Everything from the line containing "The ill-formedness of" to the last line of the data below should be copied word for word, and nothing else.
DATA SUPPLIED section start
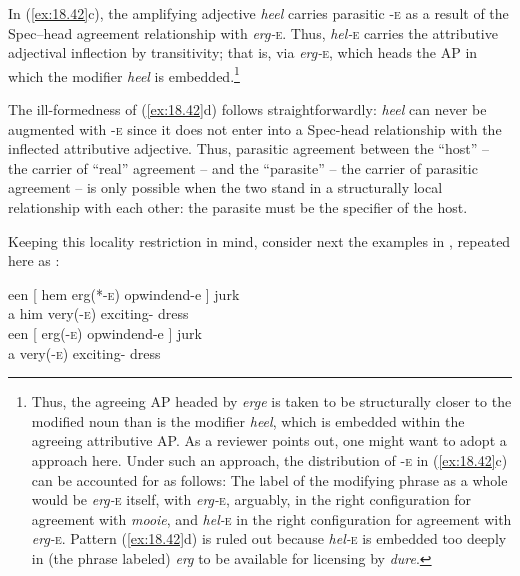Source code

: \documentclass[output=paper]{langsci/langscibook}
\begin{document}
In (\ref{ex:18.42}c), the amplifying adjective \emph{heel} carries parasitic
\textsc{-e} as a result of the Spec--head agreement relationship with
\emph{erg-}\textsc{e}. Thus, \emph{hel-}\textsc{e} carries the attributive
adjectival inflection by transitivity; that is, via \emph{erg-}\textsc{e},
which heads the AP in which the modifier \emph{heel} is
embedded.\footnote{Thus, the agreeing AP headed by \emph{erge} is taken to be
structurally closer to the modified noun than is the modifier \emph{heel},
which is embedded within the agreeing attributive AP. As a reviewer points out,
one might want to adopt a  approach here. Under such an
approach, the distribution of \textsc{-e} in (\ref{ex:18.42}c) can be accounted
for as follows: The label of the modifying phrase as a whole would be
\emph{erg-}\textsc{e} itself, with \emph{erg-}\textsc{e}, arguably, in the
right configuration for agreement with \emph{mooie}, and \emph{hel-}\textsc{e}
in the right configuration for agreement with \emph{erg-}\textsc{e}. Pattern
(\ref{ex:18.42}d) is ruled out because \emph{hel-}\textsc{e} is embedded too
deeply in (the phrase labeled) \emph{erg} to be available for licensing by
\emph{dure}.}

The ill-formedness of (\ref{ex:18.42}d) follows straightforwardly: \emph{heel}
can never be augmented with \textsc{-e} since it does not enter into a
Spec-head relationship with the inflected attributive adjective. Thus,
parasitic agreement between the \enquote{host} -- the carrier of \enquote{real}
agreement – and the \enquote{parasite} – the carrier of parasitic agreement –
is only possible when the two stand in a structurally local relationship with
each other: the parasite must be the specifier of the host.

Keeping this locality restriction in mind, consider next the examples in
, repeated here as :

\ea%
    \label{ex:18.46}
	\ea
	\gll een [ hem  erg(*-\textsc{e})  opwindend-e ]    jurk\\
    a   {}     him  very(-\textsc{e})    exciting-\Agr{} {} dress\\
	\ex
	\gll een [ erg(-\textsc{e})    opwindend-e ]    jurk \\
    a   {}   very(-\textsc{e})    exciting-\Agr{} {} dress\\
	\z
\z
\end{document}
DATA SUPPLIED section end
__TASK ANSWER__:
The ill-formedness of (\ref{ex:18.42}d) follows straightforwardly: \emph{heel}
can never be augmented with \textsc{-e} since it does not enter into a
Spec-head relationship with the inflected attributive adjective. Thus,
parasitic agreement between the \enquote{host} -- the carrier of \enquote{real}
agreement – and the \enquote{parasite} – the carrier of parasitic agreement –
is only possible when the two stand in a structurally local relationship with
each other: the parasite must be the specifier of the host.

Keeping this locality restriction in mind, consider next the examples in
, repeated here as :

\ea%
    \label{ex:18.46}
	\ea
	\gll een [ hem  erg(*-\textsc{e})  opwindend-e ]    jurk\\
    a   {}     him  very(-\textsc{e})    exciting-\Agr{} {} dress\\
	\ex
	\gll een [ erg(-\textsc{e})    opwindend-e ]    jurk \\
    a   {}   very(-\textsc{e})    exciting-\Agr{} {} dress\\
	\z
\z
\end{document}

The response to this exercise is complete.